Show the lines below that contain the string "Withdrawal".

Stored data entries
# # # #

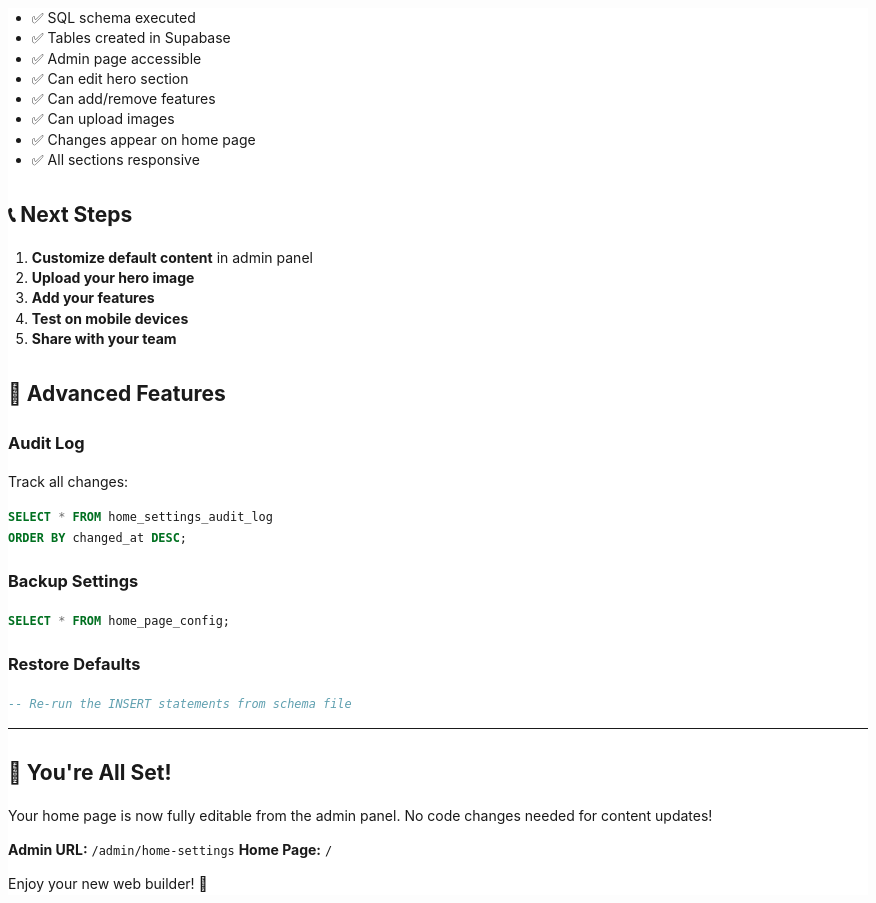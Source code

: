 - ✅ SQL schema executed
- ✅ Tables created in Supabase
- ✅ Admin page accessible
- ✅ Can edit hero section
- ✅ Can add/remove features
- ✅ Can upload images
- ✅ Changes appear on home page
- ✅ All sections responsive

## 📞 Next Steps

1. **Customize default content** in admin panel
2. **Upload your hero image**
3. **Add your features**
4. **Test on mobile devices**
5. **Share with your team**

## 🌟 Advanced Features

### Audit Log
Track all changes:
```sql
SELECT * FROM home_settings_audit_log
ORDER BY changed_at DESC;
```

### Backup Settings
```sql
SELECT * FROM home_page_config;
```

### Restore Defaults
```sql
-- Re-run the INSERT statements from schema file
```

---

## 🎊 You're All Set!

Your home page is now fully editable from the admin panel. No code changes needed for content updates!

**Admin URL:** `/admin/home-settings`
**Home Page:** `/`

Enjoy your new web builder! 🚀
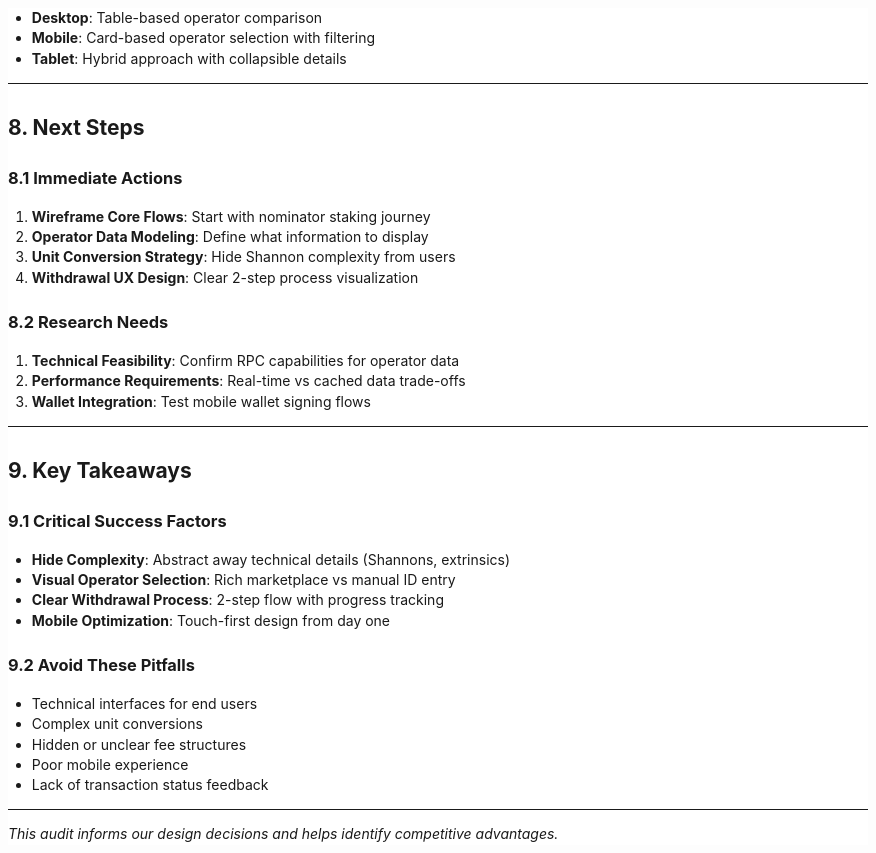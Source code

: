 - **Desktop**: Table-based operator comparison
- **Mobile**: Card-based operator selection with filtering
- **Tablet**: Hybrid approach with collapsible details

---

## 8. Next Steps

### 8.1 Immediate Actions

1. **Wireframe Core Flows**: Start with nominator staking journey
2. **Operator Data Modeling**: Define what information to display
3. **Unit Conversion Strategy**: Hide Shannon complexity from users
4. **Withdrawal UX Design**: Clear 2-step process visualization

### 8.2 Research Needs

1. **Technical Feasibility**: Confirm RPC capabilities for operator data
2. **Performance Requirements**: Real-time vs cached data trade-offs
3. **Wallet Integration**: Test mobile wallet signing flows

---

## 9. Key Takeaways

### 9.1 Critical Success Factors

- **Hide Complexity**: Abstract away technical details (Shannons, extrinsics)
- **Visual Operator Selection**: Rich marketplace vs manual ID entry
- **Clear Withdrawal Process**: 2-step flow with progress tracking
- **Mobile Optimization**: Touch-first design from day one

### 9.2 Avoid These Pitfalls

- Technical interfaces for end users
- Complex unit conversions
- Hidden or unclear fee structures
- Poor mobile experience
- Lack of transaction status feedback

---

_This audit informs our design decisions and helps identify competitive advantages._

# # # #

▶ RESULT FOR THIS EXERCISE:
4. **Withdrawal UX Design**: Clear 2-step process visualization
- **Clear Withdrawal Process**: 2-step flow with progress tracking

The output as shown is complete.